The input:
━━━━━━━━

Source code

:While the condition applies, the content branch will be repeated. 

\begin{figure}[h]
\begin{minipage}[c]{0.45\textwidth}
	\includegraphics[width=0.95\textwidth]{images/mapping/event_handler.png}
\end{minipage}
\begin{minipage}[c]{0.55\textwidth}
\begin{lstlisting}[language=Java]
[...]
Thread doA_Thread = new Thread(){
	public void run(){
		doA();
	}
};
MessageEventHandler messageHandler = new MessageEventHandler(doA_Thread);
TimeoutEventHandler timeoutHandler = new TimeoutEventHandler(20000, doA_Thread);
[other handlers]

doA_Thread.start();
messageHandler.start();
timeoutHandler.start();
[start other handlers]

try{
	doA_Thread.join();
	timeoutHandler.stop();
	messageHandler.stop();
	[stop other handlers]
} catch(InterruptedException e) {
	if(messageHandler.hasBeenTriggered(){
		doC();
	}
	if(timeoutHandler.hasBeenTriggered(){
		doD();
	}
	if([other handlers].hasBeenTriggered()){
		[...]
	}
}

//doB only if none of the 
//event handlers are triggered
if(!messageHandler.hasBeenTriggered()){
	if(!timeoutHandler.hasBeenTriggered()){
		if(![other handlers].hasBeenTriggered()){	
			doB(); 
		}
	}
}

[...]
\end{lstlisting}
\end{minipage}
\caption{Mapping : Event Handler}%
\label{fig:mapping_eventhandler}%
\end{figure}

━━━━━━━━

What to work on:
Retype the entries exactly, please. Leave no line out.

Task response:
Source code

:While the condition applies, the content branch will be repeated. 

\begin{figure}[h]
\begin{minipage}[c]{0.45\textwidth}
	\includegraphics[width=0.95\textwidth]{images/mapping/event_handler.png}
\end{minipage}
\begin{minipage}[c]{0.55\textwidth}
\begin{lstlisting}[language=Java]
[...]
Thread doA_Thread = new Thread(){
	public void run(){
		doA();
	}
};
MessageEventHandler messageHandler = new MessageEventHandler(doA_Thread);
TimeoutEventHandler timeoutHandler = new TimeoutEventHandler(20000, doA_Thread);
[other handlers]

doA_Thread.start();
messageHandler.start();
timeoutHandler.start();
[start other handlers]

try{
	doA_Thread.join();
	timeoutHandler.stop();
	messageHandler.stop();
	[stop other handlers]
} catch(InterruptedException e) {
	if(messageHandler.hasBeenTriggered(){
		doC();
	}
	if(timeoutHandler.hasBeenTriggered(){
		doD();
	}
	if([other handlers].hasBeenTriggered()){
		[...]
	}
}

//doB only if none of the 
//event handlers are triggered
if(!messageHandler.hasBeenTriggered()){
	if(!timeoutHandler.hasBeenTriggered()){
		if(![other handlers].hasBeenTriggered()){	
			doB(); 
		}
	}
}

[...]
\end{lstlisting}
\end{minipage}
\caption{Mapping : Event Handler}%
\label{fig:mapping_eventhandler}%
\end{figure}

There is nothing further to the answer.